# Something for the Thread Heads



## WALT D. (Dec 18, 2003)

Still need to tighten it up, almost ready for CP


----------



## RuddeDogg (Mar 20, 2004)

*I'm just startin to build but*

When I grow up I want to build rods just like you Walt........

That's just awesome work.


----------



## Centralpafish (Jul 5, 2007)

Walt, wow, thats quite a rod you got going there. Beautiful work. Can't wait to get mine. Philly Jack


----------



## Clyde (Oct 18, 2003)

Nice & tight Walt, looks good. I don't have the patience for that stuff, more power to ya.


----------



## Puppy Mullet (Dec 5, 2003)

Bad to the bone..


----------



## basstardo (Jun 5, 2006)

I'm kinda in the same boat as you Clyde. I'm working on one now and my patience is wearing thin. I imagine it would get easier over time though. Great work Walt.


----------



## Dickie (Jun 16, 2007)

Looks good there Walt


----------



## Mark G (Nov 15, 2004)

Real purty work Walt. Doing my first open diamond wrap on a CTS. Tough enough doing an open wrap, those closed wraps are tough to get that good looking.
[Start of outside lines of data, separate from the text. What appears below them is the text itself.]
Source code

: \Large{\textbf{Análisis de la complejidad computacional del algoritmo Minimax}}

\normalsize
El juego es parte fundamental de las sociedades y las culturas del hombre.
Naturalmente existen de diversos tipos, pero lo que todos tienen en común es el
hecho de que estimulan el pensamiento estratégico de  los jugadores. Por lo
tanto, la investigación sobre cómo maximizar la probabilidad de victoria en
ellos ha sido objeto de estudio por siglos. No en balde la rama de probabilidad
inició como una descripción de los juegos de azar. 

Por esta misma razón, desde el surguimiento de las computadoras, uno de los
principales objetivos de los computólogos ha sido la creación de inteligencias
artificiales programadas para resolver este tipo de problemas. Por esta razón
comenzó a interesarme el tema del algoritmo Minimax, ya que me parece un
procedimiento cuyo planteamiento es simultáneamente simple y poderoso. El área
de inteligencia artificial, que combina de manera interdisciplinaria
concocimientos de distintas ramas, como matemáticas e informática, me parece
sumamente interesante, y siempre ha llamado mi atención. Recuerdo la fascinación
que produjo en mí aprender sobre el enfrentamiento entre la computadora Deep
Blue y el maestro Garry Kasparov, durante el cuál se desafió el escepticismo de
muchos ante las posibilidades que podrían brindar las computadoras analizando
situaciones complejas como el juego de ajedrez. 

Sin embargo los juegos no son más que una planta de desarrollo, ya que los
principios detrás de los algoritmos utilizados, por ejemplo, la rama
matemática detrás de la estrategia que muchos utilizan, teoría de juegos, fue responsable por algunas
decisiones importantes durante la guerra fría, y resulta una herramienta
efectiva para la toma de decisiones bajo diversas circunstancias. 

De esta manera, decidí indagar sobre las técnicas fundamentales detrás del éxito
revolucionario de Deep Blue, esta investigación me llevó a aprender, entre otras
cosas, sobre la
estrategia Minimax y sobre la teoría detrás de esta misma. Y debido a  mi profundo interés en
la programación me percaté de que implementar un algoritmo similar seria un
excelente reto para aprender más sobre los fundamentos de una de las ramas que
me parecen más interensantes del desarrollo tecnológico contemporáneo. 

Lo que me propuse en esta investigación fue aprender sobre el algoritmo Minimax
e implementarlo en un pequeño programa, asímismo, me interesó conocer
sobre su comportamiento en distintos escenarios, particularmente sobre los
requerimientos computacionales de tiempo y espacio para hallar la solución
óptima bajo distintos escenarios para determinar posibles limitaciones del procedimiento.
Keep it up Walt- hope your customers appreciate the effort that takes.


----------



## WALT D. (Dec 18, 2003)

Thanks for all the kind words guys. 

Surf Cat, I don't think many outside the craft really know or appreciate what it takes to do the decorative work; and I doubt most folks would be willing to pay what it's worth. I've got over 12 hours on this one; it's on a lami 1502, the wrap is 12 inches long and has 5 repeats of the pattern on each side. 

I'll keep doing it as long as it's enjoyabe to me, but I doubt I'll ever make any real money at it.


----------



## Too Busy (Sep 7, 2007)

Walt
I used to build custom canoes for fun and occasional cash. A typical cedar strip canoe would consume 60-80 hours and take 3-4 months to complete.
The sold for $1000, but that's not much for the time involved.

You do Beautiful work though.


----------